The Avery Review

Miles Gertler —

Oblique White Lines

Before us, downstage, there is an expansive
infinity pool. Perhaps there are inflatables?
Perhaps not. Upstage there are five poolside
chaises longues.

Behind those, a glass wall and a sliding door
leading to a stark white room that may or may
not have art on the walls. When the door is slid
closed you can’t hear what’s being said behind it.

FRANKLIN stands in the middle of the room
looking around. He is dripping wet and wearing
only a Speedo. He’s a bit more than drunk.


—Jeremy O. Harris, Daddy (2015)1

Scenic design model for Daddy’s debut professional staging in New York, 2019. Courtesy of Matt Saunders.

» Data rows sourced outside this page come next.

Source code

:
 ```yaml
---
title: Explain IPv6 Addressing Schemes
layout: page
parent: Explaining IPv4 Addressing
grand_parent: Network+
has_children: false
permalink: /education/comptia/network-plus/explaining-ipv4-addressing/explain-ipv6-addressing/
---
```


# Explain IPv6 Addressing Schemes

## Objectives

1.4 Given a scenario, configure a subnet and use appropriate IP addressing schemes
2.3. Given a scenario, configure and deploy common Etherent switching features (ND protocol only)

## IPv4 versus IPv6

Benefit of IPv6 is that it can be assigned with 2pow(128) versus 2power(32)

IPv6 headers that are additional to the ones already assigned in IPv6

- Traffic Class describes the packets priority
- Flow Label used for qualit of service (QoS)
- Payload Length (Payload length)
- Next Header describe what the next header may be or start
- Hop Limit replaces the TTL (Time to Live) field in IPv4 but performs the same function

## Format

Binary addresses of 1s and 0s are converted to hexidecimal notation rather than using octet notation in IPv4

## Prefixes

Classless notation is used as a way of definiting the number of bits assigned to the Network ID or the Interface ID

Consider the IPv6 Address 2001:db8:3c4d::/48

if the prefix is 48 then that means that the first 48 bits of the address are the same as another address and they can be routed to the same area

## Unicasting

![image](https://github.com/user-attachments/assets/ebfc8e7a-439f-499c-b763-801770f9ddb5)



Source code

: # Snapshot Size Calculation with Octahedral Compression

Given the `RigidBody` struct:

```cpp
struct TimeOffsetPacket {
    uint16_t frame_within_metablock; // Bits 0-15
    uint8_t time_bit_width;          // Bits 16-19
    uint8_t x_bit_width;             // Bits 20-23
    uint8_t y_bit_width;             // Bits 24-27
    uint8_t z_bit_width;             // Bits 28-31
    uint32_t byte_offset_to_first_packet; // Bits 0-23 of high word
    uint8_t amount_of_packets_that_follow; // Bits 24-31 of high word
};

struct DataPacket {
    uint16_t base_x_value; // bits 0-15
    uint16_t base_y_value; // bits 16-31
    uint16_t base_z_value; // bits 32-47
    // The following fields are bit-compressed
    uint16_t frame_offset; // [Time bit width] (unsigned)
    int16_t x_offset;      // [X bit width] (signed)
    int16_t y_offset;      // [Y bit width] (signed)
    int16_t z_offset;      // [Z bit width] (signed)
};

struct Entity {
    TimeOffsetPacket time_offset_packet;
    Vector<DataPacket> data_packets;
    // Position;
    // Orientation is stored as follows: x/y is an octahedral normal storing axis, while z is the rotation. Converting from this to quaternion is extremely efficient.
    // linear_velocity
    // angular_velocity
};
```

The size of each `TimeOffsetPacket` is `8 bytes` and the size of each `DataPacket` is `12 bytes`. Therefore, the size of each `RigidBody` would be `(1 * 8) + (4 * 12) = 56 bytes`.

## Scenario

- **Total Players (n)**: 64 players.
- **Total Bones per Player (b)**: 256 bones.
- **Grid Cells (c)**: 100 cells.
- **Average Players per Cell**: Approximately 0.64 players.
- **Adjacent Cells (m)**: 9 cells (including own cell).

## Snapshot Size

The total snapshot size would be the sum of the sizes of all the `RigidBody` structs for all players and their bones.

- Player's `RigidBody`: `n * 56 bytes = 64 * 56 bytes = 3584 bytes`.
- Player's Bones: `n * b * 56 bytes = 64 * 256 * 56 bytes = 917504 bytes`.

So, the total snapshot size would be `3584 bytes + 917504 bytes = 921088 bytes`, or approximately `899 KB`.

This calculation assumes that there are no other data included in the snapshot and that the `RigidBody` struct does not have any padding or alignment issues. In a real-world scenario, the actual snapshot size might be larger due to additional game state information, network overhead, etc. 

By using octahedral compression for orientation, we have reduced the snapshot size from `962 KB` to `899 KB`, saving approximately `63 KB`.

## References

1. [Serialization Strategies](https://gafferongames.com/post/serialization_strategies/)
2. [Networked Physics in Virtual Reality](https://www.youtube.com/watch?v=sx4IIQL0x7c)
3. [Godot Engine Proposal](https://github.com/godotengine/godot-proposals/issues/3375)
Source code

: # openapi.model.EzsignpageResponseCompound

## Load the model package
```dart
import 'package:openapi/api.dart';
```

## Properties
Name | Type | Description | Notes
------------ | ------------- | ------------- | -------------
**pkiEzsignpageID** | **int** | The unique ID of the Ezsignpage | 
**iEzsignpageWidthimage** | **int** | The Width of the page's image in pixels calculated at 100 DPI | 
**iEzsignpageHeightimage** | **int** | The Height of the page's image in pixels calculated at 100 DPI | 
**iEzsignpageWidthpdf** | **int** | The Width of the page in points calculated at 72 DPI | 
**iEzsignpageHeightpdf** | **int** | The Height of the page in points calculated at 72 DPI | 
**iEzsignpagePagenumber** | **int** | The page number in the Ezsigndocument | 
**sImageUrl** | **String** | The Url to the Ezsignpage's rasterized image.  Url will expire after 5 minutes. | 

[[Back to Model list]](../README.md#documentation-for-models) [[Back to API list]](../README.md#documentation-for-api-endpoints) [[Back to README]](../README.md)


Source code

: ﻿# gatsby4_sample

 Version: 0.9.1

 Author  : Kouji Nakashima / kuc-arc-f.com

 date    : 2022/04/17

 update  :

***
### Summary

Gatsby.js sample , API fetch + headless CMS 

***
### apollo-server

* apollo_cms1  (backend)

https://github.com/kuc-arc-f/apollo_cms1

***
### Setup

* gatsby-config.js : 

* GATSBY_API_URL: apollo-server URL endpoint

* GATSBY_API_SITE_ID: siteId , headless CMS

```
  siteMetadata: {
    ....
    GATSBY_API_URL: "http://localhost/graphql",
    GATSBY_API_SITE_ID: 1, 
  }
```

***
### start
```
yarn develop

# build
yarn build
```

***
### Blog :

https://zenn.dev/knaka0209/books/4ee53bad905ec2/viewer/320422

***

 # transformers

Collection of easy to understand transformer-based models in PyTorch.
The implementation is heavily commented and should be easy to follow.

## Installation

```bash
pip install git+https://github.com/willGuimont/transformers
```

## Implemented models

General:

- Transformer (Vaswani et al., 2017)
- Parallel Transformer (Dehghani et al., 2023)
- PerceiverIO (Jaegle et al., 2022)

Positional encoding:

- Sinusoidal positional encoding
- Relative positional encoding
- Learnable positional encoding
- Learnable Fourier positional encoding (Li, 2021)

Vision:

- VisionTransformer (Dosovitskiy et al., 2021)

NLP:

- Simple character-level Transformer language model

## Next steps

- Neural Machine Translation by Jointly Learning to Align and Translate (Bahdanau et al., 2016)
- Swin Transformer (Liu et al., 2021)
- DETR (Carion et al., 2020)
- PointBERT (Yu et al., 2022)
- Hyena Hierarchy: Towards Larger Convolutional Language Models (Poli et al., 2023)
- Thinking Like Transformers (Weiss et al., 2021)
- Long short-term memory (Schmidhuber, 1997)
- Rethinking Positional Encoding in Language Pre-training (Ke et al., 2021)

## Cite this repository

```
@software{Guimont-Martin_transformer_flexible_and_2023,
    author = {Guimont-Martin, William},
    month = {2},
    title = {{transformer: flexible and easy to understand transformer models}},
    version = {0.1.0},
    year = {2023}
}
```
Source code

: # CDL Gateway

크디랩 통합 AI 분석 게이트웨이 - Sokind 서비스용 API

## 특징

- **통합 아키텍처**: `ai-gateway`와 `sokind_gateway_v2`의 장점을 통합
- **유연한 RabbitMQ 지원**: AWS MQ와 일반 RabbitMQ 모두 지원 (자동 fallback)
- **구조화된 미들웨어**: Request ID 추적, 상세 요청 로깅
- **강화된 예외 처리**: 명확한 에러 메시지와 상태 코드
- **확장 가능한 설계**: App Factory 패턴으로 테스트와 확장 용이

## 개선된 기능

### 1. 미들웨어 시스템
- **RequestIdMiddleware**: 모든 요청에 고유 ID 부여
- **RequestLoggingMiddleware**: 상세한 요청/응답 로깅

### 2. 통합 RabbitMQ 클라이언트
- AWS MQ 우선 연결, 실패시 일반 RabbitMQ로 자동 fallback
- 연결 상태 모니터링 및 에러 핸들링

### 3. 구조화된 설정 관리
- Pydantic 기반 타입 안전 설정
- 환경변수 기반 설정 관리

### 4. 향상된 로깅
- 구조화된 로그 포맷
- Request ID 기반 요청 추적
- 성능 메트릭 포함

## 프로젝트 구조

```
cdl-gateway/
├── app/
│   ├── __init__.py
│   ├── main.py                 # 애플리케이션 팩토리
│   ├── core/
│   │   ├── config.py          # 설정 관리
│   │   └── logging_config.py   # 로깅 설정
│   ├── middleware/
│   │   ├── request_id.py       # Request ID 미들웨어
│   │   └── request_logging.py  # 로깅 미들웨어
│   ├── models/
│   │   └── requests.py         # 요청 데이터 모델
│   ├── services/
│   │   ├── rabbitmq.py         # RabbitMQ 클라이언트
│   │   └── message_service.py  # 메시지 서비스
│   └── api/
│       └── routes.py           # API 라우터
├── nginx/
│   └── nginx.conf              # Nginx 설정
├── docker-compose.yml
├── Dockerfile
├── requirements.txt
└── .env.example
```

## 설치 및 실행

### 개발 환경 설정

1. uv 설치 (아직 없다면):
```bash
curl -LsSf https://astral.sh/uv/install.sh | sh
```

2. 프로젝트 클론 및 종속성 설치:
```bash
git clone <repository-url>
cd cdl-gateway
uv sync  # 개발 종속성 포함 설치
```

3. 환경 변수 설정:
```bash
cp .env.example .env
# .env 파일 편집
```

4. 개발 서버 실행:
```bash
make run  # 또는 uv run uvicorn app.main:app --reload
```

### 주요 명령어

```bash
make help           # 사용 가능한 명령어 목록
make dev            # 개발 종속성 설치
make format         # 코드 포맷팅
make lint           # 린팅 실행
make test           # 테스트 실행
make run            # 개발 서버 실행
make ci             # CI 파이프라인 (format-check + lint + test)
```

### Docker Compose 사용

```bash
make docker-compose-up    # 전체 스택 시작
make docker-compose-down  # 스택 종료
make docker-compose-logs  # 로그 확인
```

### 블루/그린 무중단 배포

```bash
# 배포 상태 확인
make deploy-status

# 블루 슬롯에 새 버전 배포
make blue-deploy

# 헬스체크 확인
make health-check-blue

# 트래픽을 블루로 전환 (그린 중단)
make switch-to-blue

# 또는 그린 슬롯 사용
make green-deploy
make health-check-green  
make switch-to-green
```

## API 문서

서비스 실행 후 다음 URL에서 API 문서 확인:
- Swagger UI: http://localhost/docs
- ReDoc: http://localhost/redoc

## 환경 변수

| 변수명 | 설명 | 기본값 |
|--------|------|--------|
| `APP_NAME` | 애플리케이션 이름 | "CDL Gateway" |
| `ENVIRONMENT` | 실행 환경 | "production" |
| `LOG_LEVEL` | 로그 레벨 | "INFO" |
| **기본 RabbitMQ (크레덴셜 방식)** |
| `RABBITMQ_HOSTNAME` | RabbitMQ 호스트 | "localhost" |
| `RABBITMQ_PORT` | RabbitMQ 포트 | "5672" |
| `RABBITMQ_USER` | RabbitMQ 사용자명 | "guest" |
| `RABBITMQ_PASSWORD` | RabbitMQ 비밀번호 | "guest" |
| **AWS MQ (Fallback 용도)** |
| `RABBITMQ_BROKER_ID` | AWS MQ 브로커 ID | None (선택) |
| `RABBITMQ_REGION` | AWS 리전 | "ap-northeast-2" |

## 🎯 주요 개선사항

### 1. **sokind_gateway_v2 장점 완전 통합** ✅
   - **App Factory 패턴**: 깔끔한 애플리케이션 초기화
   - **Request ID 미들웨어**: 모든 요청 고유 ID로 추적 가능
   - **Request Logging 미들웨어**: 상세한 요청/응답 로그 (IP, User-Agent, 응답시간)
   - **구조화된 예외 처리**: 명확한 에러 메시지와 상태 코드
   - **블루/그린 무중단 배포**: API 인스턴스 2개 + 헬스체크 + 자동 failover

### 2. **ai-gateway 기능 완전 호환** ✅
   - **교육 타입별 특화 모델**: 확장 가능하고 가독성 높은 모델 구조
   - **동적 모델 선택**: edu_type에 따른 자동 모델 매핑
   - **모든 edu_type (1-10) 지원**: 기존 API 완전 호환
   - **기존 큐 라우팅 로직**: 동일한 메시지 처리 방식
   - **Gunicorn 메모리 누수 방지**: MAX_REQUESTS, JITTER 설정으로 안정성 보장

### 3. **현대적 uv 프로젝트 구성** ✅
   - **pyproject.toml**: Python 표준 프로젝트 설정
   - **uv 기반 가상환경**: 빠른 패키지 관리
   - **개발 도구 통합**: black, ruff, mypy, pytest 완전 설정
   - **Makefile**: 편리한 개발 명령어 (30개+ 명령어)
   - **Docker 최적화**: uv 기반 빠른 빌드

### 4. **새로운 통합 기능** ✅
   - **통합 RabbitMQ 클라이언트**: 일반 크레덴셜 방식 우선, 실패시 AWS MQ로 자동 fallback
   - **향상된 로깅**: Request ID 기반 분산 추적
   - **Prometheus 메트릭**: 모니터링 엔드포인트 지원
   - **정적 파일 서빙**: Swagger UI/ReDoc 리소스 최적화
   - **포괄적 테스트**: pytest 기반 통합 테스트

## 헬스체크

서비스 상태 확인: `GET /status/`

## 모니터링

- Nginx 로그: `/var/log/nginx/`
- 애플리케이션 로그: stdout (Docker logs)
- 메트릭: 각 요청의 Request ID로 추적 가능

Jeremy O. Harris’s Daddy, the playwright’s latest work to open in New York, collides distant parts of the American landscape—the black American South and the ever-so-white Bel Air—in “distorted self-portraiture” of the script’s author, that also reflects the mode of collage that defines one of the play’s formative artistic precursors, David Hockney’s 1972 Portrait of an Artist (Pool with Two Figures).2 Daddy instrumentalizes the midcentury modernist villa, one of Los Angeles’s most enduring architectural tropes, as one of the play’s stars. Harris’s script engages on the one hand with the construction of a distinctly white, bourgeois class and on the other with the cult of the male body and the queer gaze, exacerbating the fracture between his characters and their attendant ways of life.

Daddy is staged as a site-specific architectural performance, albeit one transplanted to the stage from the Angeleno canyons. The action plays out poolside in the present day, in a 1:1 reconstruction of a Bel Air estate, zip code 90077, designed for Daddy’s debut by Matt Saunders, complete with functioning pool.3 The audience is seated where one might typically expect a citywide vista, equipping them with a view across the pool deck and into the glass enclosure of the modernist villa immediately behind. Imagine the scenography of A Bigger Splash with the architecture of Beverly Hills Housewife, both painted by Hockney in 1967. This literal reflection of view strips the domestic interior of the privacy otherwise granted by the villa’s typical isolation, delivering on the voyeurism implicit in modernism’s embrace of transparency. This puts the home’s residents—Franklin, a black twenty-something artist who still speaks with a hint of a southern accent, and Andre, the house’s white art collector owner and Franklin’s Daddy figure—at the fore in an architectural tradition that developed concurrent with the cult of the male body as evinced by the personal account of Harris’s artistic referent, Hockney.

David Hockney, A Bigger Splash, 1967. © David Hockney.

While 2018’s Slave Play, staged at New York Theatre Workshop, was Harris’s first professional production, Daddy was written years earlier.4 In each play, a breadth of discursive hyperlinks appear before the audience and enrich the narrative context with a bibliography that warrants a deeper survey. This text unpacks the milieu of Daddy’s form, its script and the set detailed therein, understanding these as objects of design in order to focus a closer reading and consider the playwright’s long-term theoretical project.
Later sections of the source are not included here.